### WHAT YOU NEED TO DO
An exact copy of the lines from the top of the data through the line with "ska den inte vara söt?" is what you should give, with no pictures in it.

Data records

+++

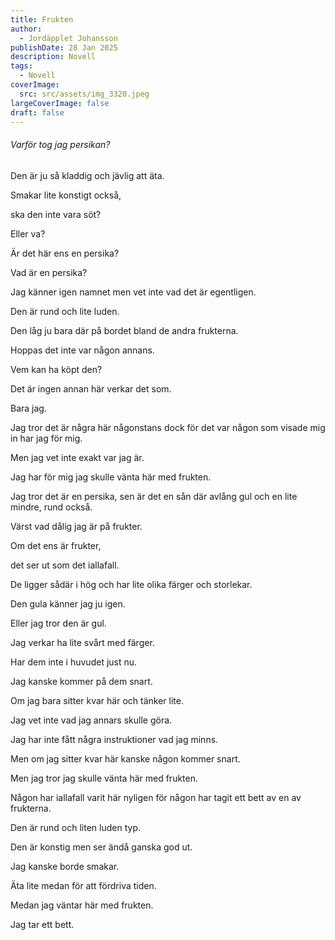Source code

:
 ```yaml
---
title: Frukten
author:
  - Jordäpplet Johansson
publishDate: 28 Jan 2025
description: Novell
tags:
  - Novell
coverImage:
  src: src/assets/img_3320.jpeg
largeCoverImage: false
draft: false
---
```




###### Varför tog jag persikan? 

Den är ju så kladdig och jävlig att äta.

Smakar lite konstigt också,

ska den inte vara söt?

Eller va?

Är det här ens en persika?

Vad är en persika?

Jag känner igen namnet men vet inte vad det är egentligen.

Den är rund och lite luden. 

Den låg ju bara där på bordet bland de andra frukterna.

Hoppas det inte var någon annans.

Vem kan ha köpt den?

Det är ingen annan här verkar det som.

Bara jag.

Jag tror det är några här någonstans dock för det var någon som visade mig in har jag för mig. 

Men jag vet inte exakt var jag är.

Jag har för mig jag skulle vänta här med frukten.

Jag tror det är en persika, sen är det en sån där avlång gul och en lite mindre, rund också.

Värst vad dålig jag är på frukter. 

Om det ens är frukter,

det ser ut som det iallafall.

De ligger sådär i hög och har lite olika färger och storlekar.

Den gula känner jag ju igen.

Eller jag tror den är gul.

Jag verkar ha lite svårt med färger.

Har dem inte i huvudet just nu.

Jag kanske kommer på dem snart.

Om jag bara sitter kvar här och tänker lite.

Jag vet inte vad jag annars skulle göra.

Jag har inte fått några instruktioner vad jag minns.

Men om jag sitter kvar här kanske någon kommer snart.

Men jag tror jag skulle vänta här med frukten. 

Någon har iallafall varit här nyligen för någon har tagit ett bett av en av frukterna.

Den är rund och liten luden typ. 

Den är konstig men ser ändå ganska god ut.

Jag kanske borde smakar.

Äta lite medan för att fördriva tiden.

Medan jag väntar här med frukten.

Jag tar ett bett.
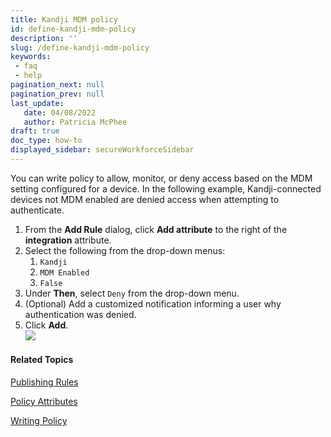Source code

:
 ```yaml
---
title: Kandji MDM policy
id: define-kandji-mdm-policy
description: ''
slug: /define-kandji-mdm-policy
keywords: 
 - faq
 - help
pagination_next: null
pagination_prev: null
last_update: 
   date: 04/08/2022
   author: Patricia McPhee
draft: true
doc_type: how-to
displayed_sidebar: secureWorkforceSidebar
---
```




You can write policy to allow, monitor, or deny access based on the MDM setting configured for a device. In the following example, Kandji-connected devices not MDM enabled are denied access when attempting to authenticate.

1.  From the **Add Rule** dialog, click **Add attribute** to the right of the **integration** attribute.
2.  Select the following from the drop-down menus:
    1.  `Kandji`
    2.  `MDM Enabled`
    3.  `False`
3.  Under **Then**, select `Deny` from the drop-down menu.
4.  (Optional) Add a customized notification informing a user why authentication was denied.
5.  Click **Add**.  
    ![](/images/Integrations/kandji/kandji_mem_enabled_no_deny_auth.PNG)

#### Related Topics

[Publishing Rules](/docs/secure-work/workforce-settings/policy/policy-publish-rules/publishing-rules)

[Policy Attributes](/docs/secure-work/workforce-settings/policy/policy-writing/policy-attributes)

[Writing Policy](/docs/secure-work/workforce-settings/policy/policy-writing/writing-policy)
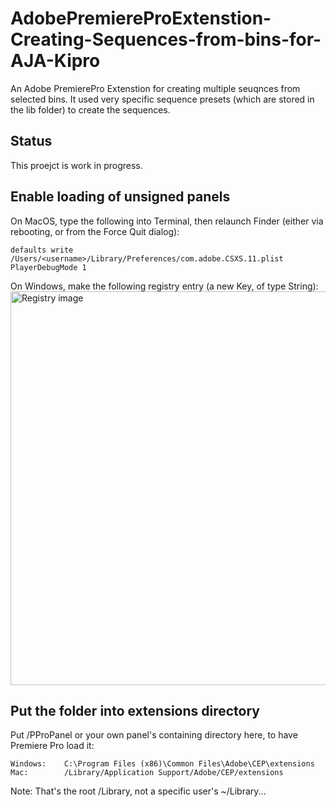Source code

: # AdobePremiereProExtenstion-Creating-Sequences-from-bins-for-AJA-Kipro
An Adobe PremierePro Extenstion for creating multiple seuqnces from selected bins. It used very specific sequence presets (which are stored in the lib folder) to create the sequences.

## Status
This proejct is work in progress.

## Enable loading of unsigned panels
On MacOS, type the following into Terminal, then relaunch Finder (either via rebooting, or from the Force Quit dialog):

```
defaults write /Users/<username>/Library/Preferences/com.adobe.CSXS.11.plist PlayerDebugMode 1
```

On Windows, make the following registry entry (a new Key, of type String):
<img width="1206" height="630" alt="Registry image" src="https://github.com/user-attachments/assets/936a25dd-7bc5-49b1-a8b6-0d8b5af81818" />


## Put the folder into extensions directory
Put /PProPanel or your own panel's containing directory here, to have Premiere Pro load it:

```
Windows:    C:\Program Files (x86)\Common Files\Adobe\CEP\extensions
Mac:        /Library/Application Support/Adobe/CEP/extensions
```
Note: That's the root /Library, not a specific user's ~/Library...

+++

### EXERCISE ANSWER
Source code

:
 ```yaml
---
title: Frukten
author:
  - Jordäpplet Johansson
publishDate: 28 Jan 2025
description: Novell
tags:
  - Novell
coverImage:
  src: src/assets/img_3320.jpeg
largeCoverImage: false
draft: false
---
```




###### Varför tog jag persikan? 

Den är ju så kladdig och jävlig att äta.

Smakar lite konstigt också,

ska den inte vara söt?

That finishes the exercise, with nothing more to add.